EXTRACTED MATERIAL Start Marker

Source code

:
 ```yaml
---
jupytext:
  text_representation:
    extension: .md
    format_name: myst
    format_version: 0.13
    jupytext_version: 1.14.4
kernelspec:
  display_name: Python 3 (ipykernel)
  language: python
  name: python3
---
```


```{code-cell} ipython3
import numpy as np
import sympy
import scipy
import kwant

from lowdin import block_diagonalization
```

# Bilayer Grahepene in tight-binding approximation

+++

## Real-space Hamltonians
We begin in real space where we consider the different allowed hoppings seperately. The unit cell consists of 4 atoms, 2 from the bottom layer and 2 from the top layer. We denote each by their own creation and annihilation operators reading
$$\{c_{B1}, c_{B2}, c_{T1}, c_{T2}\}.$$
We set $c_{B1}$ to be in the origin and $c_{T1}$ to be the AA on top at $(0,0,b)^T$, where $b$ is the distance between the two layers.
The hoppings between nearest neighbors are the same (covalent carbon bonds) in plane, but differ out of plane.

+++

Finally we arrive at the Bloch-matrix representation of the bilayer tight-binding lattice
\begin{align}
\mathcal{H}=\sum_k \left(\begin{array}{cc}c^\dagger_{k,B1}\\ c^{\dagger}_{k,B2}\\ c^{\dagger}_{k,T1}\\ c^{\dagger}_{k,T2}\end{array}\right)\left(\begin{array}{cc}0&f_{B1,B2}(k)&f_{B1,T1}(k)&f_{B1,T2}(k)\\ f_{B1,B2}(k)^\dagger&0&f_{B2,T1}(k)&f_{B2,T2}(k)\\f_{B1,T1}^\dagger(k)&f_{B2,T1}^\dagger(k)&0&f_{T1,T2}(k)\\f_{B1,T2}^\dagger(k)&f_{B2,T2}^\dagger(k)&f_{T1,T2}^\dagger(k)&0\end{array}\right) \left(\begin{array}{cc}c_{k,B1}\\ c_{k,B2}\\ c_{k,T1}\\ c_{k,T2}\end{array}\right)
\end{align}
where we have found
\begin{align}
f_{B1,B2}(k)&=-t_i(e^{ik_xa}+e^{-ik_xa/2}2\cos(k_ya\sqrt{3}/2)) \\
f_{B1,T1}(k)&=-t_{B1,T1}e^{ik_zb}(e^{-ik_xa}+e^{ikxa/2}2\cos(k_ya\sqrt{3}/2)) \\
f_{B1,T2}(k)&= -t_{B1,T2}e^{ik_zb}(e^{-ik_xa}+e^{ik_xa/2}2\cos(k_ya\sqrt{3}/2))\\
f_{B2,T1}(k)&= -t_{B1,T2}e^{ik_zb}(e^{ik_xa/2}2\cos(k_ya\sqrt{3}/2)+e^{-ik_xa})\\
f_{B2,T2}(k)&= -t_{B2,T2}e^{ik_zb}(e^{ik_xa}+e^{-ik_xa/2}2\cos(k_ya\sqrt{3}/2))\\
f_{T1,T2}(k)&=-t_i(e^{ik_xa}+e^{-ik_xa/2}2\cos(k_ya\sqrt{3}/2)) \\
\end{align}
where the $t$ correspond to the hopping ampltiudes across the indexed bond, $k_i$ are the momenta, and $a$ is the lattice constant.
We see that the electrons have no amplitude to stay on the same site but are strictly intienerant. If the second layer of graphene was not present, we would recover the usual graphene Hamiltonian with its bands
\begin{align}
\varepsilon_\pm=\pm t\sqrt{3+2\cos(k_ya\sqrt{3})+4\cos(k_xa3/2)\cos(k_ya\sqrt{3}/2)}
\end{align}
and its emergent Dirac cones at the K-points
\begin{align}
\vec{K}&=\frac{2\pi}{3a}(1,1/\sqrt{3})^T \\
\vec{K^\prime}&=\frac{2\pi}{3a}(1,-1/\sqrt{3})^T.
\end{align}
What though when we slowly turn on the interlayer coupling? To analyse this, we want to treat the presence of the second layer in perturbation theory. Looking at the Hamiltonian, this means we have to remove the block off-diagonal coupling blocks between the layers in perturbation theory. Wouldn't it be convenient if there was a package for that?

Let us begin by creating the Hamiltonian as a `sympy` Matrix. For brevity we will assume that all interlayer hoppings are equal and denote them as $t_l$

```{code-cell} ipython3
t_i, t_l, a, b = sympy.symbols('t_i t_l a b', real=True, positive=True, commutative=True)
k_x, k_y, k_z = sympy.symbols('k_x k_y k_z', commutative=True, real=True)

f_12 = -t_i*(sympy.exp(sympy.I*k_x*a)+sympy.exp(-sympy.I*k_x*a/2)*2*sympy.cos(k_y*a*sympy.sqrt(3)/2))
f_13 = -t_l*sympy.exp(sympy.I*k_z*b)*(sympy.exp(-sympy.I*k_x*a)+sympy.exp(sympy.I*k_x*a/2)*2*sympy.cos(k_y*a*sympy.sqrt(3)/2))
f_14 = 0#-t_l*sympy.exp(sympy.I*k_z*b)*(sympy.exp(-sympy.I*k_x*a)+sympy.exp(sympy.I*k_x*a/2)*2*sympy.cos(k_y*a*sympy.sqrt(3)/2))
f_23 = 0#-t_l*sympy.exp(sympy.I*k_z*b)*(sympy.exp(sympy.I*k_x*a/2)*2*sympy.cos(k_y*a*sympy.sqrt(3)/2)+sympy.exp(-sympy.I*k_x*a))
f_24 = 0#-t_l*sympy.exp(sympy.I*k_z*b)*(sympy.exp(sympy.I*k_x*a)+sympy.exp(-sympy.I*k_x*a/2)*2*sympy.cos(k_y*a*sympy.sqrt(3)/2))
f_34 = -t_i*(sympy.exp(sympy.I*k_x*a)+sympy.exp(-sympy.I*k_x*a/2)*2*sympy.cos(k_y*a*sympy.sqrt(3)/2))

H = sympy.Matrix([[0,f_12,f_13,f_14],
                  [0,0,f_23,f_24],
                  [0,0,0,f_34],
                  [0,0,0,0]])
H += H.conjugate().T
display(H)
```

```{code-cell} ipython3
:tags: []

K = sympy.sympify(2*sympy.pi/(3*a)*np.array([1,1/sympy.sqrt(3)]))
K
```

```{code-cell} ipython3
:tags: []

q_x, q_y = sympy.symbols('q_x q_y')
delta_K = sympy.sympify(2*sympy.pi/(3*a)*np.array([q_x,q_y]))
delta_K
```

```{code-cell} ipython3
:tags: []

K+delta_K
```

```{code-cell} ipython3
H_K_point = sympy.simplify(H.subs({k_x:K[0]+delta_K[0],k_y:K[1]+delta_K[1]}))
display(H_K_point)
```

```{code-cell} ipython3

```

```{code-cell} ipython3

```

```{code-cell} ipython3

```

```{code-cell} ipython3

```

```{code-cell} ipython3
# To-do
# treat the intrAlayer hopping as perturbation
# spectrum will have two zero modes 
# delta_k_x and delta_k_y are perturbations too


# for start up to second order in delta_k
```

EXTRACTED MATERIAL End Marker

• **EXERCISE AIM**: Copy out each line in the listing that has the word "denote".

• **ANSWER FOR THE TASK**:
We begin in real space where we consider the different allowed hoppings seperately. The unit cell consists of 4 atoms, 2 from the bottom layer and 2 from the top layer. We denote each by their own creation and annihilation operators reading
Let us begin by creating the Hamiltonian as a `sympy` Matrix. For brevity we will assume that all interlayer hoppings are equal and denote them as $t_l$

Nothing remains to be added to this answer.